→ Problem to solve: Restate the records below word for word, and omit the images they hold.

→ Input:
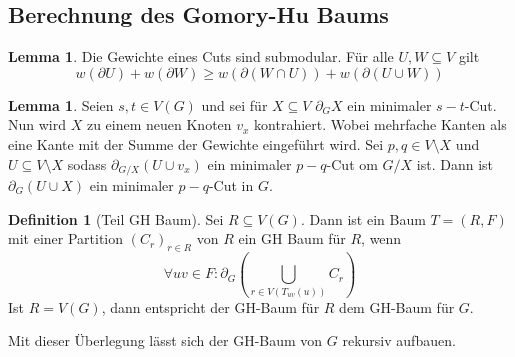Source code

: \documentclass[a4paper, 12pt]{article}
\theoremstyle{plain}
\theoremstyle{definition}
\newtheorem{definition}[theorem]{Definition} %
\theoremstyle{lemma}
\newtheorem{lemma}[theorem]{Lemma}
\theoremstyle{remark}
\theoremstyle{corollary}
\theoremstyle{example}
\begin{document}
	\subsection{Berechnung des Gomory-Hu Baums}
	\begin{lemma}
		Die Gewichte eines Cuts sind submodular. Für alle $U,W\subseteq V$ gilt \[w(\partial U) + w(\partial W) \geq w(\partial (W\cap U)) + w(\partial (U \cup W))\]
	\end{lemma}
	\begin{lemma}
		Seien $s,t \in V(G)$ und sei für $X\subseteq V$ $\partial_G X$ ein minimaler $s-t$-Cut. Nun wird $X$ zu einem neuen Knoten $v_x$ kontrahiert. Wobei mehrfache Kanten als eine Kante mit der Summe der Gewichte eingeführt wird. Sei $p,q \in V\setminus X$ und $U\subseteq V\setminus X$ sodass $\partial_{G/X}(U\cup v_x)$ ein minimaler $p-q$-Cut om $G/X$ ist. Dann ist $\partial_G(U\cup X)$ ein minimaler $p-q$-Cut in $G$.
	\end{lemma}
	\begin{definition}[Teil GH Baum]
		Sei $R\subseteq V(G)$. Dann ist ein Baum $T = (R,F)$ mit einer Partition $(C_r)_{r\in R}$ von $R$ ein GH Baum für $R$, wenn \[\forall uv \in F: \partial_G \left(\bigcup_{r \in V(T_{uv}(u))} C_r\right)\] Ist $R=V(G)$, dann entspricht der GH-Baum für $R$ dem GH-Baum für $G$.
	\end{definition}
	Mit dieser Überlegung lässt sich der GH-Baum von $G$ rekursiv aufbauen.
\end{document}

→ Solution to this task:
Source code

: \documentclass[a4paper, 12pt]{article}
\theoremstyle{plain}
\theoremstyle{definition}
\newtheorem{definition}[theorem]{Definition} %
\theoremstyle{lemma}
\newtheorem{lemma}[theorem]{Lemma}
\theoremstyle{remark}
\theoremstyle{corollary}
\theoremstyle{example}
\begin{document}
	\subsection{Berechnung des Gomory-Hu Baums}
	\begin{lemma}
		Die Gewichte eines Cuts sind submodular. Für alle $U,W\subseteq V$ gilt \[w(\partial U) + w(\partial W) \geq w(\partial (W\cap U)) + w(\partial (U \cup W))\]
	\end{lemma}
	\begin{lemma}
		Seien $s,t \in V(G)$ und sei für $X\subseteq V$ $\partial_G X$ ein minimaler $s-t$-Cut. Nun wird $X$ zu einem neuen Knoten $v_x$ kontrahiert. Wobei mehrfache Kanten als eine Kante mit der Summe der Gewichte eingeführt wird. Sei $p,q \in V\setminus X$ und $U\subseteq V\setminus X$ sodass $\partial_{G/X}(U\cup v_x)$ ein minimaler $p-q$-Cut om $G/X$ ist. Dann ist $\partial_G(U\cup X)$ ein minimaler $p-q$-Cut in $G$.
	\end{lemma}
	\begin{definition}[Teil GH Baum]
		Sei $R\subseteq V(G)$. Dann ist ein Baum $T = (R,F)$ mit einer Partition $(C_r)_{r\in R}$ von $R$ ein GH Baum für $R$, wenn \[\forall uv \in F: \partial_G \left(\bigcup_{r \in V(T_{uv}(u))} C_r\right)\] Ist $R=V(G)$, dann entspricht der GH-Baum für $R$ dem GH-Baum für $G$.
	\end{definition}
	Mit dieser Überlegung lässt sich der GH-Baum von $G$ rekursiv aufbauen.
\end{document}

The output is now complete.